Postcard Project
500 postcards are being, or have been, mailed to people that are somehow related to the fine arts community.
The text on the postcard reads: “This postcard is part of a work of art. Please tell me if you got it.” It then lists the artist’s physical address and email address and further indicates that “responses will be posted on noprogram.org.”
The website is comprised of an image of the postcard, a brief explanation of the project and a list of recipients including the date the card was mailed, name, occupation and, if one was sent, a response.
The postcard project was conceived in the spirit of the Fluxus movement, incorporating such ideas as social/political activism, chance, playfulness and the unity of art and life. It directly draws from and incorporates many of the long-established themes of mail art including, like that of the earliest works, and to a lesser degree contemporary works of Internet art, the deliberate positioning of art outside of the rigid art/museum/gallery system.
Those within this system, however, who will be/were unknowingly targeted by the artist to receive the postcard, are the ones who are, or will be, providing the content of the project, that of access (exclusivity), hierarchy (importance) and commercialization of art. Out of the 500 to whom the postcard is addressed, who will actually receive it, who will choose to reply and in what fashion? An analysis will follow.

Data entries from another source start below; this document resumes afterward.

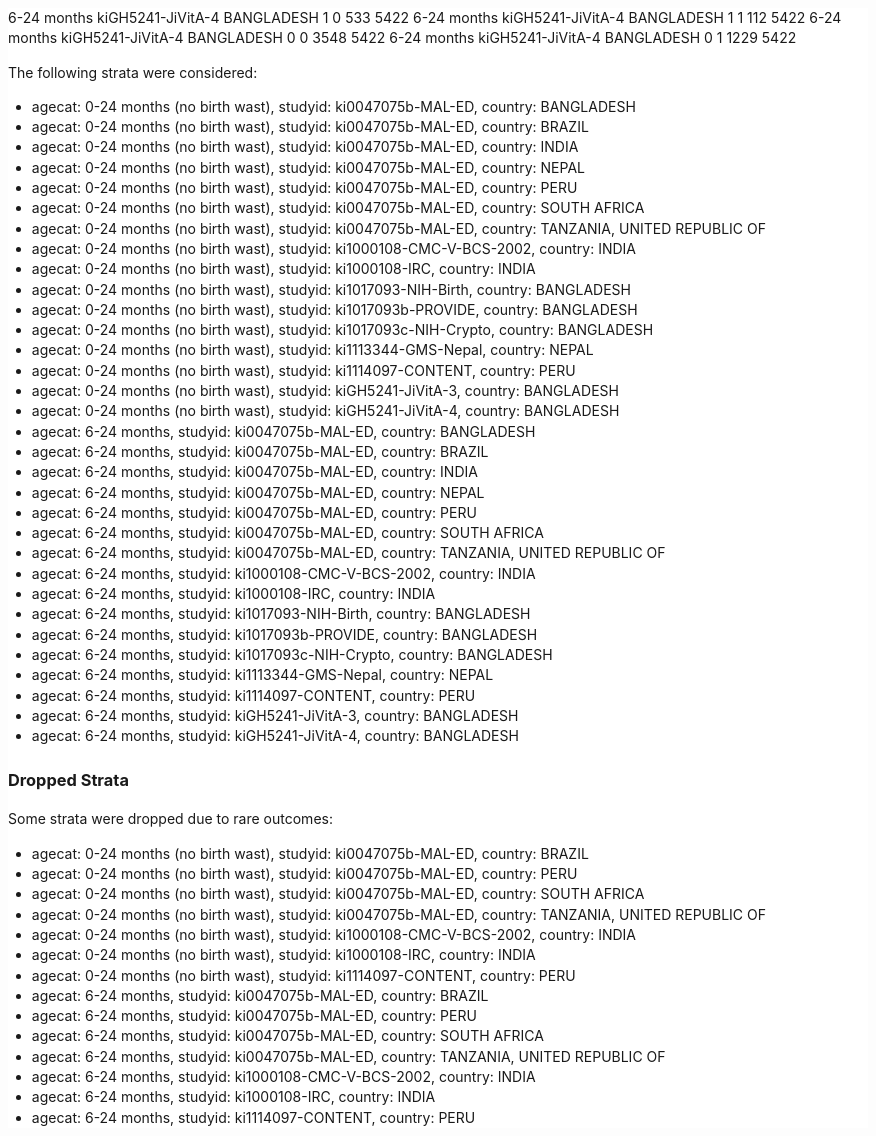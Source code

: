 6-24 months                   kiGH5241-JiVitA-4          BANGLADESH                     1                     0      533    5422
6-24 months                   kiGH5241-JiVitA-4          BANGLADESH                     1                     1      112    5422
6-24 months                   kiGH5241-JiVitA-4          BANGLADESH                     0                     0     3548    5422
6-24 months                   kiGH5241-JiVitA-4          BANGLADESH                     0                     1     1229    5422


The following strata were considered:

* agecat: 0-24 months (no birth wast), studyid: ki0047075b-MAL-ED, country: BANGLADESH
* agecat: 0-24 months (no birth wast), studyid: ki0047075b-MAL-ED, country: BRAZIL
* agecat: 0-24 months (no birth wast), studyid: ki0047075b-MAL-ED, country: INDIA
* agecat: 0-24 months (no birth wast), studyid: ki0047075b-MAL-ED, country: NEPAL
* agecat: 0-24 months (no birth wast), studyid: ki0047075b-MAL-ED, country: PERU
* agecat: 0-24 months (no birth wast), studyid: ki0047075b-MAL-ED, country: SOUTH AFRICA
* agecat: 0-24 months (no birth wast), studyid: ki0047075b-MAL-ED, country: TANZANIA, UNITED REPUBLIC OF
* agecat: 0-24 months (no birth wast), studyid: ki1000108-CMC-V-BCS-2002, country: INDIA
* agecat: 0-24 months (no birth wast), studyid: ki1000108-IRC, country: INDIA
* agecat: 0-24 months (no birth wast), studyid: ki1017093-NIH-Birth, country: BANGLADESH
* agecat: 0-24 months (no birth wast), studyid: ki1017093b-PROVIDE, country: BANGLADESH
* agecat: 0-24 months (no birth wast), studyid: ki1017093c-NIH-Crypto, country: BANGLADESH
* agecat: 0-24 months (no birth wast), studyid: ki1113344-GMS-Nepal, country: NEPAL
* agecat: 0-24 months (no birth wast), studyid: ki1114097-CONTENT, country: PERU
* agecat: 0-24 months (no birth wast), studyid: kiGH5241-JiVitA-3, country: BANGLADESH
* agecat: 0-24 months (no birth wast), studyid: kiGH5241-JiVitA-4, country: BANGLADESH
* agecat: 6-24 months, studyid: ki0047075b-MAL-ED, country: BANGLADESH
* agecat: 6-24 months, studyid: ki0047075b-MAL-ED, country: BRAZIL
* agecat: 6-24 months, studyid: ki0047075b-MAL-ED, country: INDIA
* agecat: 6-24 months, studyid: ki0047075b-MAL-ED, country: NEPAL
* agecat: 6-24 months, studyid: ki0047075b-MAL-ED, country: PERU
* agecat: 6-24 months, studyid: ki0047075b-MAL-ED, country: SOUTH AFRICA
* agecat: 6-24 months, studyid: ki0047075b-MAL-ED, country: TANZANIA, UNITED REPUBLIC OF
* agecat: 6-24 months, studyid: ki1000108-CMC-V-BCS-2002, country: INDIA
* agecat: 6-24 months, studyid: ki1000108-IRC, country: INDIA
* agecat: 6-24 months, studyid: ki1017093-NIH-Birth, country: BANGLADESH
* agecat: 6-24 months, studyid: ki1017093b-PROVIDE, country: BANGLADESH
* agecat: 6-24 months, studyid: ki1017093c-NIH-Crypto, country: BANGLADESH
* agecat: 6-24 months, studyid: ki1113344-GMS-Nepal, country: NEPAL
* agecat: 6-24 months, studyid: ki1114097-CONTENT, country: PERU
* agecat: 6-24 months, studyid: kiGH5241-JiVitA-3, country: BANGLADESH
* agecat: 6-24 months, studyid: kiGH5241-JiVitA-4, country: BANGLADESH

### Dropped Strata

Some strata were dropped due to rare outcomes:

* agecat: 0-24 months (no birth wast), studyid: ki0047075b-MAL-ED, country: BRAZIL
* agecat: 0-24 months (no birth wast), studyid: ki0047075b-MAL-ED, country: PERU
* agecat: 0-24 months (no birth wast), studyid: ki0047075b-MAL-ED, country: SOUTH AFRICA
* agecat: 0-24 months (no birth wast), studyid: ki0047075b-MAL-ED, country: TANZANIA, UNITED REPUBLIC OF
* agecat: 0-24 months (no birth wast), studyid: ki1000108-CMC-V-BCS-2002, country: INDIA
* agecat: 0-24 months (no birth wast), studyid: ki1000108-IRC, country: INDIA
* agecat: 0-24 months (no birth wast), studyid: ki1114097-CONTENT, country: PERU
* agecat: 6-24 months, studyid: ki0047075b-MAL-ED, country: BRAZIL
* agecat: 6-24 months, studyid: ki0047075b-MAL-ED, country: PERU
* agecat: 6-24 months, studyid: ki0047075b-MAL-ED, country: SOUTH AFRICA
* agecat: 6-24 months, studyid: ki0047075b-MAL-ED, country: TANZANIA, UNITED REPUBLIC OF
* agecat: 6-24 months, studyid: ki1000108-CMC-V-BCS-2002, country: INDIA
* agecat: 6-24 months, studyid: ki1000108-IRC, country: INDIA
* agecat: 6-24 months, studyid: ki1114097-CONTENT, country: PERU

The project does find its home within, and is certainly an exploitation of, the commercial space(s) of the internet and direct mail advertisement. The postcard is glossy, obviously professional printed and will undoubtedly arrive with several unsolicited offers for credit or other forms of "junk mail." The webpage is clean, inspired by the design of Google, and with the utilization of bookmarks or tabs, could simply be one click away from sites such as Ebay or Amazon.
Lastly, while the public exhibition of mail art has occurred numerous times over its comparably brief history, the postcard project deliberately takes that which is by nature private, mail and email correspondence, a physical address, and makes it intimately available to a mass public, a community of individual users.